5)       Insomma, bisogna avere la forza di un discorso che non sia più, per quanto al limite delle sue possibilità, teologico-politico e che, dunque, continui a presupporre (malgrado la negazione teorica) l’agire di forze “catecontiche” (emblematico quanto detto, alla fine della lectio, sollecitato, sui media), urge entrare nel mare aperto, nell’Abbandono (mistico, francescano) al potere rigenerativo dell’Amore e della Grazia. Potremmo dire che questo è il tempo della grande Riforma in cui ci si salva sola Fide, senza ausilio delle opere inevitabilmente votate al male? E, dunque, questo tempo esige, niente poco di meno che... santi!

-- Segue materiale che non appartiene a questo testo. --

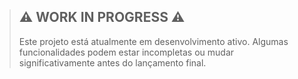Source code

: > ## ⚠️ WORK IN PROGRESS ⚠️
> Este projeto está atualmente em desenvolvimento ativo. Algumas funcionalidades podem estar incompletas ou mudar significativamente antes do lançamento final.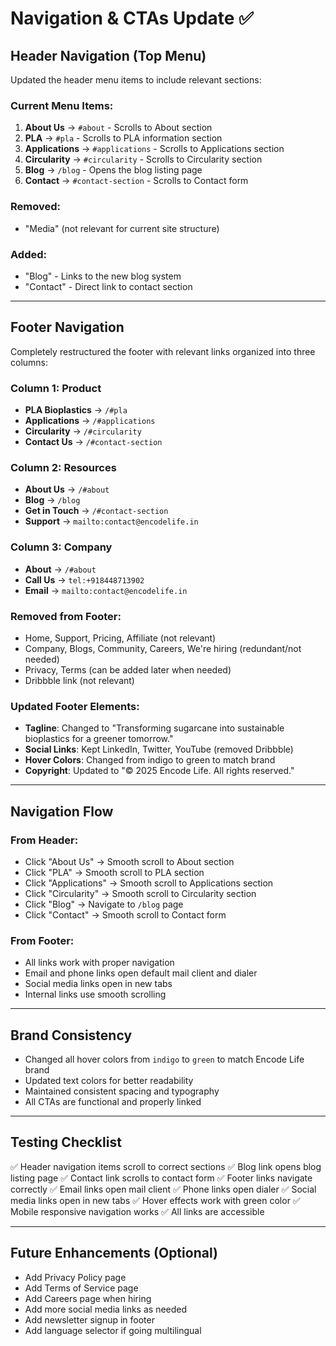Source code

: # Navigation & CTAs Update ✅

## Header Navigation (Top Menu)

Updated the header menu items to include relevant sections:

### Current Menu Items:
1. **About Us** → `#about` - Scrolls to About section
2. **PLA** → `#pla` - Scrolls to PLA information section
3. **Applications** → `#applications` - Scrolls to Applications section
4. **Circularity** → `#circularity` - Scrolls to Circularity section
5. **Blog** → `/blog` - Opens the blog listing page
6. **Contact** → `#contact-section` - Scrolls to Contact form

### Removed:
- "Media" (not relevant for current site structure)

### Added:
- "Blog" - Links to the new blog system
- "Contact" - Direct link to contact section

---

## Footer Navigation

Completely restructured the footer with relevant links organized into three columns:

### Column 1: Product
- **PLA Bioplastics** → `/#pla`
- **Applications** → `/#applications`
- **Circularity** → `/#circularity`
- **Contact Us** → `/#contact-section`

### Column 2: Resources
- **About Us** → `/#about`
- **Blog** → `/blog`
- **Get in Touch** → `/#contact-section`
- **Support** → `mailto:contact@encodelife.in`

### Column 3: Company
- **About** → `/#about`
- **Call Us** → `tel:+918448713902`
- **Email** → `mailto:contact@encodelife.in`

### Removed from Footer:
- Home, Support, Pricing, Affiliate (not relevant)
- Company, Blogs, Community, Careers, We're hiring (redundant/not needed)
- Privacy, Terms (can be added later when needed)
- Dribbble link (not relevant)

### Updated Footer Elements:
- **Tagline**: Changed to "Transforming sugarcane into sustainable bioplastics for a greener tomorrow."
- **Social Links**: Kept LinkedIn, Twitter, YouTube (removed Dribbble)
- **Hover Colors**: Changed from indigo to green to match brand
- **Copyright**: Updated to "© 2025 Encode Life. All rights reserved."

---

## Navigation Flow

### From Header:
- Click "About Us" → Smooth scroll to About section
- Click "PLA" → Smooth scroll to PLA section
- Click "Applications" → Smooth scroll to Applications section
- Click "Circularity" → Smooth scroll to Circularity section
- Click "Blog" → Navigate to `/blog` page
- Click "Contact" → Smooth scroll to Contact form

### From Footer:
- All links work with proper navigation
- Email and phone links open default mail client and dialer
- Social media links open in new tabs
- Internal links use smooth scrolling

---

## Brand Consistency

- Changed all hover colors from `indigo` to `green` to match Encode Life brand
- Updated text colors for better readability
- Maintained consistent spacing and typography
- All CTAs are functional and properly linked

---

## Testing Checklist

✅ Header navigation items scroll to correct sections
✅ Blog link opens blog listing page
✅ Contact link scrolls to contact form
✅ Footer links navigate correctly
✅ Email links open mail client
✅ Phone links open dialer
✅ Social media links open in new tabs
✅ Hover effects work with green color
✅ Mobile responsive navigation works
✅ All links are accessible

---

## Future Enhancements (Optional)

- Add Privacy Policy page
- Add Terms of Service page
- Add Careers page when hiring
- Add more social media links as needed
- Add newsletter signup in footer
- Add language selector if going multilingual

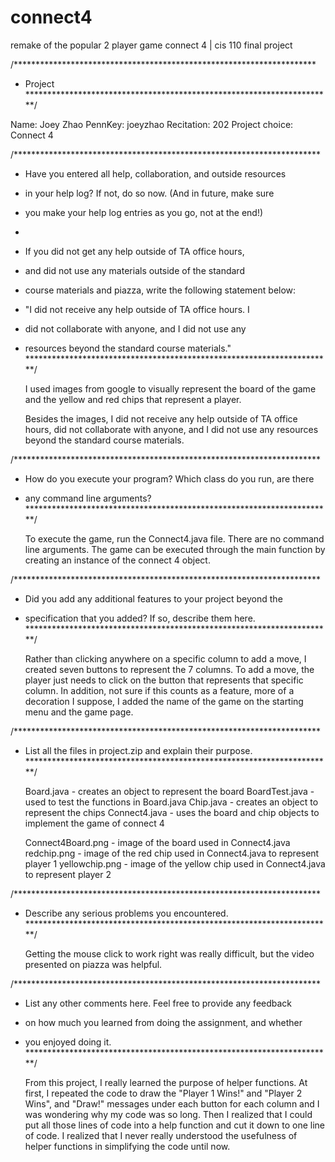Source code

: # connect4
remake of the popular 2 player game connect 4 | cis 110 final project

/*********************************************************************                
 *  Project
 **********************************************************************/

Name: Joey Zhao
PennKey: joeyzhao
Recitation: 202
Project choice: Connect 4

/**********************************************************************
 *  Have you entered all help, collaboration, and outside resources
 *  in your help log?  If not, do so now.  (And in future, make sure
 *  you make your help log entries as you go, not at the end!)
 *
 *  If you did not get any help outside of TA office hours,
 *  and did not use any materials outside of the standard
 *  course materials and piazza, write the following statement below:
 *  "I did not receive any help outside of TA office hours.  I
 *  did not collaborate with anyone, and I did not use any
 *  resources beyond the standard course materials."
 **********************************************************************/

    I used images from google to visually represent the board of the game 
    and the yellow and red chips that represent a player.
    
    Besides the images, I did not receive any help outside of TA office hours,
    did not collaborate with anyone, and I did not use any resources beyond
    the standard course materials.

/**********************************************************************
 *  How do you execute your program? Which class do you run, are there
 *  any command line arguments?
 **********************************************************************/

     To execute the game, run the Connect4.java file. There are no command line
     arguments. The game can be executed through the main function by creating an
     instance of the connect 4 object.

/**********************************************************************
 *  Did you add any additional features to your project beyond the
 *  specification that you added? If so, describe them here.
 **********************************************************************/

    Rather than clicking anywhere on a specific column to add a move,
    I created seven buttons to represent the 7 columns. To add a move, 
    the player just needs to click on the button that represents that 
    specific column. In addition, not sure if this counts as a feature, 
    more of a decoration I suppose, I added the name of the game on the
    starting menu and the game page.

/**********************************************************************
 *  List all the files in project.zip and explain their purpose.
 **********************************************************************/

     Board.java - creates an object to represent the board
     BoardTest.java - used to test the functions in Board.java
     Chip.java - creates an object to represent the chips
     Connect4.java - uses the board and chip objects to implement the 
                     game of connect 4
     
     Connect4Board.png - image of the board used in Connect4.java
     redchip.png - image of the red chip used in Connect4.java to represent
                   player 1
     yellowchip.png - image of the yellow chip used in Connect4.java to 
                      represent player 2
 
/**********************************************************************
 *  Describe any serious problems you encountered.                    
 **********************************************************************/

     Getting the mouse click to work right was really difficult, but the
     video presented on piazza was helpful. 

/**********************************************************************
 *  List any other comments here. Feel free to provide any feedback   
 *  on how much you learned from doing the assignment, and whether    
 *  you enjoyed doing it.                                             
 **********************************************************************/

     From this project, I really learned the purpose of helper functions.
     At first, I repeated the code to draw the "Player 1 Wins!" and 
     "Player 2 Wins", and "Draw!" messages under each button for each column
     and I was wondering why my code was so long. Then I realized that I could
     put all those lines of code into a help function and cut it down to one 
     line of code. I realized that I never really understood the usefulness 
     of helper functions in simplifying the code until now. 
 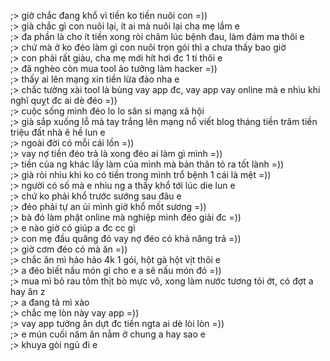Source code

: ;> giờ chắc đang khổ vì tiền ko tiền nuôi con =))<br>
;> già chắc gì con nuôi lại, ít ai mà nuôi lại cha mẹ lắm e<br>
;> đa phần là cho ít tiền xong ròi chăm lúc bệnh đau, làm đám ma thôi e<br>
;> chứ mà ở ko đéo làm gì con nuôi trọn gói thì a chưa thấy bao giờ<br>
;> con phải rất giàu, cha mẹ mới hít hơi đc 1 tí thôi e<br>
;> đã nghèo còn mua tool ảo tưởng làm hacker =))<br>
;> thấy ai lên mạng xin tiền lừa đảo nha e<br>
;> chắc tưởng xài tool là bùng vay app đc, vay app vay online mà e nhìu khi nghĩ quỵt đc ai dè đéo =))<br>
;> cuộc sống mình đéo lo lo sân si mạng xã hội<br>
;> già sắp xuống lỗ mà tay trắng lên mạng nổ viết blog tháng tiền trăm tiền triệu đất nhà ê hề lun e<br>
;> ngoài đời có mỗi cái lồn =))<br>
;> vay nợ tiền đéo trả là xong đéo ai làm gì mình =))<br>
;> tiền của ng khác lấy làm của mình mà bản thân tỏ ra tốt lành =))<br>
;> già ròi nhìu khi ko có tiền trong mình trổ bệnh 1 cái là mệt =))<br>
;> người có số mà e nhìu ng a thấy khổ tới lúc die lun e<br>
;> chứ ko phải khổ trước sướng sau đâu e<br>
;> đéo phải tự an ủi mình giờ khổ mốt sương =))<br>
;> bà đó làm phật online mà nghiệp mình đéo giải đc =))<br>
;> e nào giờ có giúp a đc cc gì<br>
;> con mẹ đầu quăng đó vay nợ đéo có khả năng trả =))<br>
;> giờ cơm đéo có mà ăn =))<br>
;> chắc ăn mì hảo hảo 4k 1 gói, hột gà hột vịt thôi e<br>
;> a đéo biết nấu món gì cho e a sẽ nấu món đó =))<br>
;> mua mì bỏ rau tôm thịt bò mực vô, xong làm nước tương tỏi ớt, có đợt a hay ăn z<br>
;> a đang tả mì xào<br>
;> chắc mẹ lòn này vay app =))<br>
;> vay app tưởng ăn dựt đc tiền ngta ai dè lòi lòn =))<br>
;> e mún cuối năm ăn nằm ở chung a hay sao e<br>
;> khuya gòi ngủ đi e
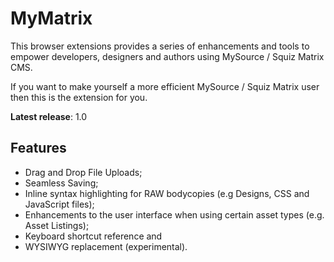 MyMatrix
======================================================================================================================

This browser extensions provides a series of enhancements and tools to empower developers, designers and authors using MySource / Squiz Matrix CMS.

If you want to make yourself a more efficient MySource / Squiz Matrix user then this is the extension for you.

**Latest release**: 1.0

Features
--------

* Drag and Drop File Uploads;
* Seamless Saving;
* Inline syntax highlighting for RAW bodycopies (e.g Designs, CSS and JavaScript files);
* Enhancements to the user interface when using certain asset types (e.g. Asset Listings);
* Keyboard shortcut reference and
* WYSIWYG replacement (experimental).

Ma una santità tutta nuovo, come scriveva, ancora una volta, una di coloro che, nel suo cuore “spezzato”, nella sua testimonianza priva di tattica, nel suo letterale lasciarsi morire con chi moriva durante la seconda guerra mondiale, ha testimoniato questa inaudita possibilità che rimane all’Occidente cristiano di salvare e di salvarsi: «Viviamo in un’epoca che non ha precedenti, e nella situazione presente l’universalità, che un tempo poteva essere implicita, deve ora essere totalmente esplicita. Il linguaggio e tutto il modo d’essere ne devono essere impregnati. Oggi non è sufficiente esser santo: è necessaria la santità che il momento presente esige, una santità nuova, anch’essa senza precedenti […]. Un nuovo tipo di santità è qualcosa che scaturisce d’improvviso, una invenzione. Fatte le debite proporzioni, mantenendo ogni cosa al proprio posto, è quasi un fatto analogo a una nuova rivelazione dell’universo e del de­stino umano. Significa mettere a nudo una larga porzione di verità e di bellezza sino ad ora nascosta sotto uno spesso strato di polvere. Esige più genio di quanto sia occorso ad Archimede per inventare la meccanica e la fi­sica: una santità nuova è un’invenzione più prodigiosa».
Di aspiranti santi abbiamo bisogno, non più di professori di teologia o di politica, con le loro strutture che rischiano, sempre più, di divenire sepolcri.